## Entries taken from a collection
'''
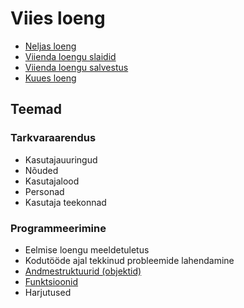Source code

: # Viies loeng

- [Neljas loeng](../Lesson-04/README.md)
- [Viienda loengu slaidid](Slides.md)
- [Viienda loengu salvestus]()
- [Kuues loeng](../Lesson-06/README.md)

## Teemad

### Tarkvaraarendus

- Kasutajauuringud
- Nõuded
- Kasutajalood
- Personad
- Kasutaja teekonnad

### Programmeerimine

- Eelmise loengu meeldetuletus
- Kodutööde ajal tekkinud probleemide lahendamine
- [Andmestruktuurid (objektid)](./Topics/Data-Structures/README.md)
- [Funktsioonid](./Topics/Functions/README.md)
- Harjutused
'''
In your copy of the records above, include every line exactly but no pictures.

Source code

: # Viies loeng

- [Neljas loeng](../Lesson-04/README.md)
- [Viienda loengu slaidid](Slides.md)
- [Viienda loengu salvestus]()
- [Kuues loeng](../Lesson-06/README.md)

## Teemad

### Tarkvaraarendus

- Kasutajauuringud
- Nõuded
- Kasutajalood
- Personad
- Kasutaja teekonnad

### Programmeerimine

- Eelmise loengu meeldetuletus
- Kodutööde ajal tekkinud probleemide lahendamine
- [Andmestruktuurid (objektid)](./Topics/Data-Structures/README.md)
- [Funktsioonid](./Topics/Functions/README.md)
- Harjutused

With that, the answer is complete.